Disagreement arises over cost for superintendent search


Simpson County School Superintendent Greg Paes is reluctant to spend the full amount suggested for the search for a superintendent to hire for 2020. 

This fact, according to school board member Stan Bulger, surfaced at the school board budget workshop held last week.

Starting next year school superintendents in all districts will be appointed rather than elected due to a change in state law.

The idea of spending $12,500 for the full assistance of the Mississippi School Board Association to conduct the search for a superintendent did not sit well with Simpson County’s current superintendent.  Paes was okay with spending around $4,500 for  help from the  Association but not the full cost of $12,500, Bulger said.

The issue surfaced when school board member Lillie Hardy suggested that the board budget funds for the filling the position of superintendent of education.

  Paes said he was interested in the position himself. 

 The school board had contacted the state Department of Education for advice on filling the superintendent’s position.  A representative of the Department met with the board to discuss what could be done.

For the largest amount the School Board Association agreed to advertise the position, provide screening of candidates, narrow the field of candidates, conduct the   interviews and recommend to the board the top three candidates.  The board would then decide whom to hire. 

The less expensive options reduced the number of services offered by  the State Department although these services are actually being offered through a separate organization. 

Some people in the county, including school board member Patrice Boykin, feel that hiring a superintendent is a role of the school board and that funds for the search could be better spent in the class room.

 It is the position of this newspaper that because of the lack of experience the board has in hiring the most integral position for the entire district, this additional money for assistance would be well spent. 

Boykin is not alone in her opinion, however.  Some individual school administrators have said that the school board should make the decision about the new superintendent, opting for someone local rather than someone not from the system. 

In other business, Dr.
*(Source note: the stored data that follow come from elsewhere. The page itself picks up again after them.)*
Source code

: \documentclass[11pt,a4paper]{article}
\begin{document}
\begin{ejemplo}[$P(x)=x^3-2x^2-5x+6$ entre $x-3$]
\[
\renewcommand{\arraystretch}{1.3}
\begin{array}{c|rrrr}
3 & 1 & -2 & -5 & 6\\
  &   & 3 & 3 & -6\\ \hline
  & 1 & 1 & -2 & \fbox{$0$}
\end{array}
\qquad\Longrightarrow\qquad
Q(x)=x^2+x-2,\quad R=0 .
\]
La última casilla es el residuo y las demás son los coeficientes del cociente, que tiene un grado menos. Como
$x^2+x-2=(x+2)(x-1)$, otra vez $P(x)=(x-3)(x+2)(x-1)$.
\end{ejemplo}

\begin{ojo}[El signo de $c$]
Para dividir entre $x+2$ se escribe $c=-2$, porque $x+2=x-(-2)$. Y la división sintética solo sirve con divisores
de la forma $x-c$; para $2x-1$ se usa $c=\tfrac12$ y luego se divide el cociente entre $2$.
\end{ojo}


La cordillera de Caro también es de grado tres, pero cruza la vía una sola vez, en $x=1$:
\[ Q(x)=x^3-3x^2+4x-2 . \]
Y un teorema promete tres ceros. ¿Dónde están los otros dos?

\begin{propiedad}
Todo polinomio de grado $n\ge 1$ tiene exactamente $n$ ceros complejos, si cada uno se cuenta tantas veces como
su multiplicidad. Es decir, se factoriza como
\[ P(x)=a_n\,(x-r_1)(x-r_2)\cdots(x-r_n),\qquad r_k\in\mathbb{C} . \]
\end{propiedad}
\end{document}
Robert Sanders, assistant superintendent for Human Resources and Secondary Curriculum for the district, recommended a 1 to 3 percent raise across the board for all classified workers in the district, which would include cafeteria workers, bus drivers, custodians, teacher’s assistants and data clerks. 

Sanders put the estimated expense at $60,000 to fund the raises.  The issue was tabled until more finite budget figures are available. 

An across the board raise was last given to classified workers at the rate of $200 each in the 2012-2013.  The last time an across the board raise was given to non-certified workers was also in the 2012-13 school year. 

Sanders also requested an additional $1,500 each for principals’ supplements and an additional $760 for assistant principals.  He suggested an increase in supplements for central office administrators up to $6,750 a year.  These requests are expected to cost the county almost $25,000. 

Sanders also requested that special supplements of $2,000 each be available for math and science teachers to attract more teachers to that field because the county is suffering from a shortage in those subject areas. 

 Duane Fewell, director of finance, also informed the board that full funding for MAEP, Mississippi Adequate Education Program, would increase from almost $19 million last year to almost $19.5 million for the upcoming school year.  The actual funding for last year came in just over $17 million. 

Fewell also told the board that insurance costs are expected to increase $49,000 for the next year to an annual cost of $300,000 in healthcare for the district’s school employees.